Embeddings, Vector DB, FAQs earch and ranking

Hi, I’m pretty new, and after trying RAG with LLM for a site with tech questions posed by users (and having the LLM give some fancy answers…) I tried to step back and use only embeddings and a vector database (I’m using Chroma right now). Every question and its answer is a document in Chroma and the embedding has been computed with OpenAI ada-003. When querying the DB with the embedding of the question sent by a user, I get usually as the first result the right FAQ, but I have no way to decide if that result is actually wrong because there are no answers.
Analyzing the distances (I’m using the cosine distance) of the first X results… could it be a way? I thought if I had very close distances for the first results, probably they were all wrong.
From a different point of view, if I extract some content from the database, before using it as RAG I should have a way to decide it is no good to create a context.

A second question: the embeddings stored in Chroma should be computed over the whole question+answer or just the question of our FAQ database?

Probably I missed it, but I have not found (comprehensible) best practices on RAG content identification… any reference would be really appreciated!


I’m trying to understand your use case. Do users post both questions and answers in a forum? Do you want a chatbot to provide an answer to a user’s question using existing answers to similar questions?

Hi, thank you for getting back!

Users post only a question and we already have a chatbot that should answer them. We used rag+chatgpt3, openai assistant, and a third-party chat system (which was rag made by them with chatgtp 3 and 4).

What I’m trying to experiment with is a system to find the answer only using a semantic search :slight_smile: to just present the exact answer from our database, without a chat or text generation by an LLM. I would like to compare the quality we can obtain with a chatbot and just the answer extraction.

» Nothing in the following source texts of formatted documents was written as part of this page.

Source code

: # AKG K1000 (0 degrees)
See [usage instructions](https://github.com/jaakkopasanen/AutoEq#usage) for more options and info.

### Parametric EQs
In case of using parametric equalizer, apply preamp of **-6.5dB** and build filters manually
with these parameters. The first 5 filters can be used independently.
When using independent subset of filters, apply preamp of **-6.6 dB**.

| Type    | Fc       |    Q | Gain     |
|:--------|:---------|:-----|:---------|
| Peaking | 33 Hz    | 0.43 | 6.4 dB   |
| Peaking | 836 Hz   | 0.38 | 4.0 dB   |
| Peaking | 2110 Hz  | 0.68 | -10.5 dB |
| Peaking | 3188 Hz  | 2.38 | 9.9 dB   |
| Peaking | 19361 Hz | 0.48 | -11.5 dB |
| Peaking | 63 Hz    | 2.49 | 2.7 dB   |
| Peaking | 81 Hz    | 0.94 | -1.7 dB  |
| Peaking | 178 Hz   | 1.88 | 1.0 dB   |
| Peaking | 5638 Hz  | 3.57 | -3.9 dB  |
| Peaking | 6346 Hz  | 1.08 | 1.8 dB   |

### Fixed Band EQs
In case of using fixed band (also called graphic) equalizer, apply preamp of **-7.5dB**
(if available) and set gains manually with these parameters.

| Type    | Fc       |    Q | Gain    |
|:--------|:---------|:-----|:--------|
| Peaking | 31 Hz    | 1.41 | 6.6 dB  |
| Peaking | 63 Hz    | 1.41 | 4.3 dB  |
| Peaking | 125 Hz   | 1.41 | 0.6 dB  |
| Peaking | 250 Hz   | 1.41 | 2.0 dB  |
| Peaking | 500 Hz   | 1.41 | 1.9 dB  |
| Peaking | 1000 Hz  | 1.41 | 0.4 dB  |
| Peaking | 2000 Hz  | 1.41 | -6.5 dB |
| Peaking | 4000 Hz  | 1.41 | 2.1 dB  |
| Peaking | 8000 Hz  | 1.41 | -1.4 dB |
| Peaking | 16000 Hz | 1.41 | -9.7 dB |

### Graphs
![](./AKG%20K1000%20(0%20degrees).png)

Why? In a few cases the LLM “answer” was so convincing but so wrong that users become crazy in try to follow the instructions to get some specific behaviors from a product that cannot be obtained :slight_smile:.

Where does the RAG come in? Do you have a database of answers, or are you having the LLM make up its best guess at an answer?

Hi, I have a database with a question and its answer. Of course, the question is one possible version of all the questions answered by that specific FAQ.

For example, the question can be: “Where can I set the maximum delivery speed?”

Most of the users, we experienced, even when chatting are pretty synthetic and shorten the question to “max delivery speed”, like a common search on a search engine (but of course without reference to the product since they are in the support section for that product).